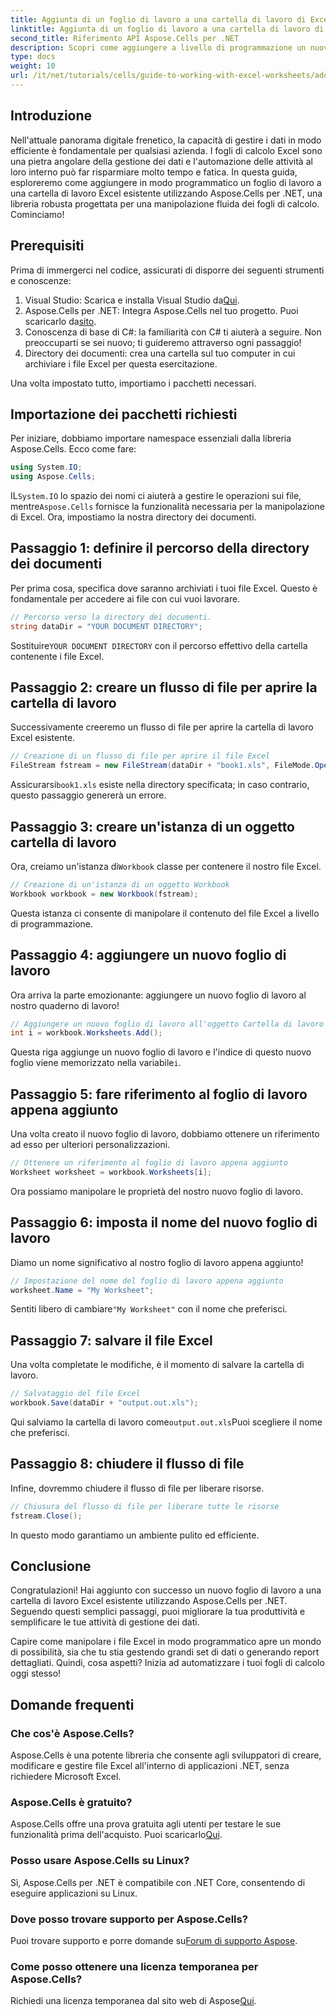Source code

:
 ```yaml
---
title: Aggiunta di un foglio di lavoro a una cartella di lavoro di Excel esistente Tutorial C#
linktitle: Aggiunta di un foglio di lavoro a una cartella di lavoro di Excel esistente Tutorial C#
second_title: Riferimento API Aspose.Cells per .NET
description: Scopri come aggiungere a livello di programmazione un nuovo foglio di lavoro a una cartella di lavoro Excel esistente utilizzando Aspose.Cells per .NET. Questa guida passo passo riguarda il salvataggio della cartella di lavoro modificata, rendendola semplice per gli sviluppatori.
type: docs
weight: 10
url: /it/net/tutorials/cells/guide-to-working-with-excel-worksheets/adding-worksheet-to-existing-excel-workbook-csharp-tutorial/
---
```

## Introduzione

Nell'attuale panorama digitale frenetico, la capacità di gestire i dati in modo efficiente è fondamentale per qualsiasi azienda. I fogli di calcolo Excel sono una pietra angolare della gestione dei dati e l'automazione delle attività al loro interno può far risparmiare molto tempo e fatica. In questa guida, esploreremo come aggiungere in modo programmatico un foglio di lavoro a una cartella di lavoro Excel esistente utilizzando Aspose.Cells per .NET, una libreria robusta progettata per una manipolazione fluida dei fogli di calcolo. Cominciamo!

## Prerequisiti

Prima di immergerci nel codice, assicurati di disporre dei seguenti strumenti e conoscenze:

1.  Visual Studio: Scarica e installa Visual Studio da[Qui](https://visualstudio.microsoft.com/vs/).
2. Aspose.Cells per .NET: Integra Aspose.Cells nel tuo progetto. Puoi scaricarlo da[sito](https://releases.aspose.com/cells/net/).
3. Conoscenza di base di C#: la familiarità con C# ti aiuterà a seguire. Non preoccuparti se sei nuovo; ti guideremo attraverso ogni passaggio!
4. Directory dei documenti: crea una cartella sul tuo computer in cui archiviare i file Excel per questa esercitazione.

Una volta impostato tutto, importiamo i pacchetti necessari.

## Importazione dei pacchetti richiesti

Per iniziare, dobbiamo importare namespace essenziali dalla libreria Aspose.Cells. Ecco come fare:

```csharp
using System.IO;
using Aspose.Cells;
```

 IL`System.IO` lo spazio dei nomi ci aiuterà a gestire le operazioni sui file, mentre`Aspose.Cells` fornisce la funzionalità necessaria per la manipolazione di Excel. Ora, impostiamo la nostra directory dei documenti.

## Passaggio 1: definire il percorso della directory dei documenti

Per prima cosa, specifica dove saranno archiviati i tuoi file Excel. Questo è fondamentale per accedere ai file con cui vuoi lavorare.

```csharp
// Percorso verso la directory dei documenti.
string dataDir = "YOUR DOCUMENT DIRECTORY";
```

 Sostituire`YOUR DOCUMENT DIRECTORY` con il percorso effettivo della cartella contenente i file Excel.

## Passaggio 2: creare un flusso di file per aprire la cartella di lavoro

Successivamente creeremo un flusso di file per aprire la cartella di lavoro Excel esistente.

```csharp
// Creazione di un flusso di file per aprire il file Excel
FileStream fstream = new FileStream(dataDir + "book1.xls", FileMode.Open);
```

 Assicurarsi`book1.xls` esiste nella directory specificata; in caso contrario, questo passaggio genererà un errore.

## Passaggio 3: creare un'istanza di un oggetto cartella di lavoro

 Ora, creiamo un'istanza di`Workbook` classe per contenere il nostro file Excel.

```csharp
// Creazione di un'istanza di un oggetto Workbook
Workbook workbook = new Workbook(fstream);
```

Questa istanza ci consente di manipolare il contenuto del file Excel a livello di programmazione.

## Passaggio 4: aggiungere un nuovo foglio di lavoro

Ora arriva la parte emozionante: aggiungere un nuovo foglio di lavoro al nostro quaderno di lavoro!

```csharp
// Aggiungere un nuovo foglio di lavoro all'oggetto Cartella di lavoro
int i = workbook.Worksheets.Add();
```

 Questa riga aggiunge un nuovo foglio di lavoro e l'indice di questo nuovo foglio viene memorizzato nella variabile`i`.

## Passaggio 5: fare riferimento al foglio di lavoro appena aggiunto

Una volta creato il nuovo foglio di lavoro, dobbiamo ottenere un riferimento ad esso per ulteriori personalizzazioni.

```csharp
// Ottenere un riferimento al foglio di lavoro appena aggiunto
Worksheet worksheet = workbook.Worksheets[i];
```

Ora possiamo manipolare le proprietà del nostro nuovo foglio di lavoro.

## Passaggio 6: imposta il nome del nuovo foglio di lavoro

Diamo un nome significativo al nostro foglio di lavoro appena aggiunto!

```csharp
// Impostazione del nome del foglio di lavoro appena aggiunto
worksheet.Name = "My Worksheet";
```

 Sentiti libero di cambiare`"My Worksheet"` con il nome che preferisci.

## Passaggio 7: salvare il file Excel

Una volta completate le modifiche, è il momento di salvare la cartella di lavoro.

```csharp
// Salvataggio del file Excel
workbook.Save(dataDir + "output.out.xls");
```

 Qui salviamo la cartella di lavoro come`output.out.xls`Puoi scegliere il nome che preferisci.

## Passaggio 8: chiudere il flusso di file

Infine, dovremmo chiudere il flusso di file per liberare risorse.

```csharp
// Chiusura del flusso di file per liberare tutte le risorse
fstream.Close();
```

In questo modo garantiamo un ambiente pulito ed efficiente.

## Conclusione

Congratulazioni! Hai aggiunto con successo un nuovo foglio di lavoro a una cartella di lavoro Excel esistente utilizzando Aspose.Cells per .NET. Seguendo questi semplici passaggi, puoi migliorare la tua produttività e semplificare le tue attività di gestione dei dati. 

Capire come manipolare i file Excel in modo programmatico apre un mondo di possibilità, sia che tu stia gestendo grandi set di dati o generando report dettagliati. Quindi, cosa aspetti? Inizia ad automatizzare i tuoi fogli di calcolo oggi stesso!

## Domande frequenti

### Che cos'è Aspose.Cells?
Aspose.Cells è una potente libreria che consente agli sviluppatori di creare, modificare e gestire file Excel all'interno di applicazioni .NET, senza richiedere Microsoft Excel.

### Aspose.Cells è gratuito?
 Aspose.Cells offre una prova gratuita agli utenti per testare le sue funzionalità prima dell'acquisto. Puoi scaricarlo[Qui](https://releases.aspose.com/cells/net/).

### Posso usare Aspose.Cells su Linux?
Sì, Aspose.Cells per .NET è compatibile con .NET Core, consentendo di eseguire applicazioni su Linux.

### Dove posso trovare supporto per Aspose.Cells?
 Puoi trovare supporto e porre domande su[Forum di supporto Aspose](https://forum.aspose.com/c/cells/9).

### Come posso ottenere una licenza temporanea per Aspose.Cells?
 Richiedi una licenza temporanea dal sito web di Aspose[Qui](https://purchase.conholdate.com/temporary-license/).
============================================================
▶ _Exercise prompt_: Considering only lines of the records that hold the string "risorse", state how many there are and nothing else.

▶ _Problem solution_: 2